Paradojas de la vida. El encuentro que ha disputado mi hijo ha tenido un sabor agridulce. Jugaban en casa y han ganado contra un rival de su misma zona de la tabla clasificatoria.
Pudieron ganar holgadamente. En la primera parte ganaban 3-0… y como diría aquel entrenador “sin bajar el autocar”. Pero se han relajado –y de qué manera- en la segunda parte.
Han terminado ganado 4-2. Pero casi pidiendo la hora. La escena final no ha tenido desperdicio. El equipo de mi hijo estaban contentos, felices, relajados, bromeando entre ellos.

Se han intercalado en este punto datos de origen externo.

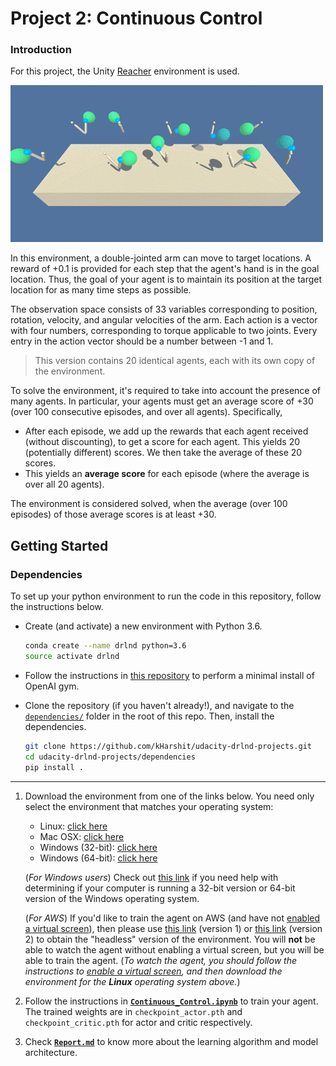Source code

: # Project 2: Continuous Control

### Introduction

For this project, the Unity [Reacher](https://github.com/Unity-Technologies/ml-agents/blob/master/docs/Learning-Environment-Examples.md#reacher) environment is used.

![reacher.gif](reacher.gif)

In this environment, a double-jointed arm can move to target locations. A reward of +0.1 is provided for each step that the agent's hand is in the goal location. Thus, the goal of your agent is to maintain its position at the target location for as many time steps as possible.

The observation space consists of 33 variables corresponding to position, rotation, velocity, and angular velocities of the arm. Each action is a vector with four numbers, corresponding to torque applicable to two joints. Every entry in the action vector should be a number between -1 and 1.

> This version contains 20 identical agents, each with its own copy of the environment.

To solve the environment, it's required to take into account the presence of many agents.  In particular, your agents must get an average score of +30 (over 100 consecutive episodes, and over all agents).  Specifically,
- After each episode, we add up the rewards that each agent received (without discounting), to get a score for each agent.  This yields 20 (potentially different) scores.  We then take the average of these 20 scores. 
- This yields an **average score** for each episode (where the average is over all 20 agents).

The environment is considered solved, when the average (over 100 episodes) of those average scores is at least +30.

## Getting Started

### Dependencies

To set up your python environment to run the code in this repository, follow the instructions below.

* Create (and activate) a new environment with Python 3.6.

    ```bash
    conda create --name drlnd python=3.6
    source activate drlnd
    ```

* Follow the instructions in [this repository](https://github.com/openai/gym) to perform a minimal install of OpenAI gym.


* Clone the repository (if you haven't already!), and navigate to the [`dependencies/`](../dependencies/) folder in the root of this repo.  Then, install the dependencies.

    ```bash
    git clone https://github.com/kHarshit/udacity-drlnd-projects.git
    cd udacity-drlnd-projects/dependencies
    pip install .
    ```

---

1. Download the environment from one of the links below.  You need only select the environment that matches your operating system:

    - Linux: [click here](https://s3-us-west-1.amazonaws.com/udacity-drlnd/P2/Reacher/Reacher_Linux.zip)
    - Mac OSX: [click here](https://s3-us-west-1.amazonaws.com/udacity-drlnd/P2/Reacher/Reacher.app.zip)
    - Windows (32-bit): [click here](https://s3-us-west-1.amazonaws.com/udacity-drlnd/P2/Reacher/Reacher_Windows_x86.zip)
    - Windows (64-bit): [click here](https://s3-us-west-1.amazonaws.com/udacity-drlnd/P2/Reacher/Reacher_Windows_x86_64.zip)

    (_For Windows users_) Check out [this link](https://support.microsoft.com/en-us/help/827218/how-to-determine-whether-a-computer-is-running-a-32-bit-version-or-64) if you need help with determining if your computer is running a 32-bit version or 64-bit version of the Windows operating system.

    (_For AWS_) If you'd like to train the agent on AWS (and have not [enabled a virtual screen](https://github.com/Unity-Technologies/ml-agents/blob/master/docs/Training-on-Amazon-Web-Service.md)), then please use [this link](https://s3-us-west-1.amazonaws.com/udacity-drlnd/P2/Reacher/one_agent/Reacher_Linux_NoVis.zip) (version 1) or [this link](https://s3-us-west-1.amazonaws.com/udacity-drlnd/P2/Reacher/Reacher_Linux_NoVis.zip) (version 2) to obtain the "headless" version of the environment.  You will **not** be able to watch the agent without enabling a virtual screen, but you will be able to train the agent.  (_To watch the agent, you should follow the instructions to [enable a virtual screen](https://github.com/Unity-Technologies/ml-agents/blob/master/docs/Training-on-Amazon-Web-Service.md), and then download the environment for the **Linux** operating system above._)


2. Follow the instructions in [**`Continuous_Control.ipynb`**](https://nbviewer.jupyter.org/github/kHarshit/udacity-drlnd-projects/blob/master/p2_continuous_control/Continuous_Control.ipynb) to train your agent. The trained weights are in `checkpoint_actor.pth` and `checkpoint_critic.pth` for actor and critic respectively.

3. Check [**`Report.md`**](Report.md) to know more about the learning algorithm and model
   architecture.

El entrenador, un joven muy equilibrado y respetado por sus pupilos, los ha reunido en el centro del terreno de juego para hacer los estiramientos de rigor… ¡y les ha leído la cartilla!
Según el criterio del buen entrenador, sólo ha habido 15 minutos aprovechables de buen juego. No se han esforzado. No han peleado. Han jugado sin cabeza. Se creían ganadores antes de acabar y han hecho caso omiso de sus instrucciones.

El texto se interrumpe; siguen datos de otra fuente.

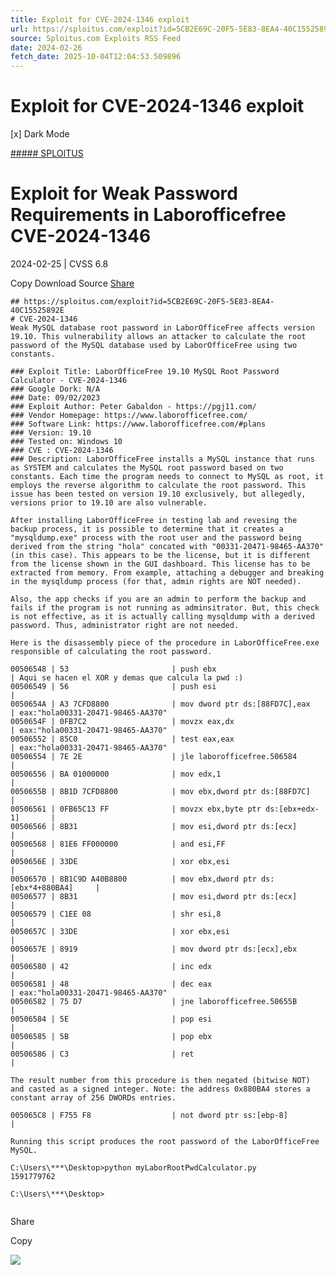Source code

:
 ```yaml
---
title: Exploit for CVE-2024-1346 exploit
url: https://sploitus.com/exploit?id=5CB2E69C-20F5-5E83-8EA4-40C15525892E&utm_source=rss&utm_medium=rss
source: Sploitus.com Exploits RSS Feed
date: 2024-02-26
fetch_date: 2025-10-04T12:04:53.509896
---
```


# Exploit for CVE-2024-1346 exploit

[x]
Dark Mode

[##### SPLOITUS](/)

# Exploit for Weak Password Requirements in Laborofficefree CVE-2024-1346

2024-02-25 | CVSS 6.8

Copy
Download
Source
[Share](#share-url)

```
## https://sploitus.com/exploit?id=5CB2E69C-20F5-5E83-8EA4-40C15525892E
# CVE-2024-1346
Weak MySQL database root password in LaborOfficeFree affects version 19.10. This vulnerability allows an attacker to calculate the root password of the MySQL database used by LaborOfficeFree using two constants.

### Exploit Title: LaborOfficeFree 19.10 MySQL Root Password Calculator - CVE-2024-1346
### Google Dork: N/A
### Date: 09/02/2023
### Exploit Author: Peter Gabaldon - https://pgj11.com/
### Vendor Homepage: https://www.laborofficefree.com/
### Software Link: https://www.laborofficefree.com/#plans
### Version: 19.10
### Tested on: Windows 10
### CVE : CVE-2024-1346
### Description: LaborOfficeFree installs a MySQL instance that runs as SYSTEM and calculates the MySQL root password based on two constants. Each time the program needs to connect to MySQL as root, it employs the reverse algorithm to calculate the root password. This issue has been tested on version 19.10 exclusively, but allegedly, versions prior to 19.10 are also vulnerable.

```
	After installing LaborOfficeFree in testing lab and revesing the backup process, it is possible to determine that it creates a "mysqldump.exe" process with the root user and the password being derived from the string "hola" concated with "00331-20471-98465-AA370" (in this case). This appears to be the license, but it is different from the license shown in the GUI dashboard. This license has to be extracted from memory. From example, attaching a debugger and breaking in the mysqldump process (for that, admin rights are NOT needed).

    Also, the app checks if you are an admin to perform the backup and fails if the program is not running as adminsitrator. But, this check is not effective, as it is actually calling mysqldump with a derived password. Thus, administrator right are not needed.

    Here is the disassembly piece of the procedure in LaborOfficeFree.exe responsible of calculating the root password.

    00506548 | 53                       | push ebx                                | Aqui se hacen el XOR y demas que calcula la pwd :)
    00506549 | 56                       | push esi                                |
    0050654A | A3 7CFD8800              | mov dword ptr ds:[88FD7C],eax           | eax:"hola00331-20471-98465-AA370"
    0050654F | 0FB7C2                   | movzx eax,dx                            | eax:"hola00331-20471-98465-AA370"
    00506552 | 85C0                     | test eax,eax                            | eax:"hola00331-20471-98465-AA370"
    00506554 | 7E 2E                    | jle laborofficefree.506584              |
    00506556 | BA 01000000              | mov edx,1                               |
    0050655B | 8B1D 7CFD8800            | mov ebx,dword ptr ds:[88FD7C]           |
    00506561 | 0FB65C13 FF              | movzx ebx,byte ptr ds:[ebx+edx-1]       |
    00506566 | 8B31                     | mov esi,dword ptr ds:[ecx]              |
    00506568 | 81E6 FF000000            | and esi,FF                              |
    0050656E | 33DE                     | xor ebx,esi                             |
    00506570 | 8B1C9D A40B8800          | mov ebx,dword ptr ds:[ebx*4+880BA4]     |
    00506577 | 8B31                     | mov esi,dword ptr ds:[ecx]              |
    00506579 | C1EE 08                  | shr esi,8                               |
    0050657C | 33DE                     | xor ebx,esi                             |
    0050657E | 8919                     | mov dword ptr ds:[ecx],ebx              |
    00506580 | 42                       | inc edx                                 |
    00506581 | 48                       | dec eax                                 | eax:"hola00331-20471-98465-AA370"
    00506582 | 75 D7                    | jne laborofficefree.50655B              |
    00506584 | 5E                       | pop esi                                 |
    00506585 | 5B                       | pop ebx                                 |
    00506586 | C3                       | ret                                     |

    The result number from this procedure is then negated (bitwise NOT) and casted as a signed integer. Note: the address 0x880BA4 stores a constant array of 256 DWORDs entries.

    005065C8 | F755 F8                  | not dword ptr ss:[ebp-8]                |

	Running this script produces the root password of the LaborOfficeFree MySQL.

    C:\Users\***\Desktop>python myLaborRootPwdCalculator.py
    1591779762

    C:\Users\***\Desktop>
```
```

Share

Copy

![](https://mc.yandex.ru/watch/54912310)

Los jugadores han salido del terreno de juego, camino de los vestuarios, un poco cabizbajos. Pesaba la bronca.
Instantes después, los padres charlábamos distraídamente con el entrenador, quien nos hacía una crónica de su descontento.
A pocos metros, a puerta cerrada y sin la presencia de su enojado entrenador, nuestros hijos continuaban sus bromas, risas y su particular celebración por la victoria.
Mientras, nosotros (entrenador incluido) disimulábamos no oír el ruidoso ritual de victoria. Siguen siendo niños.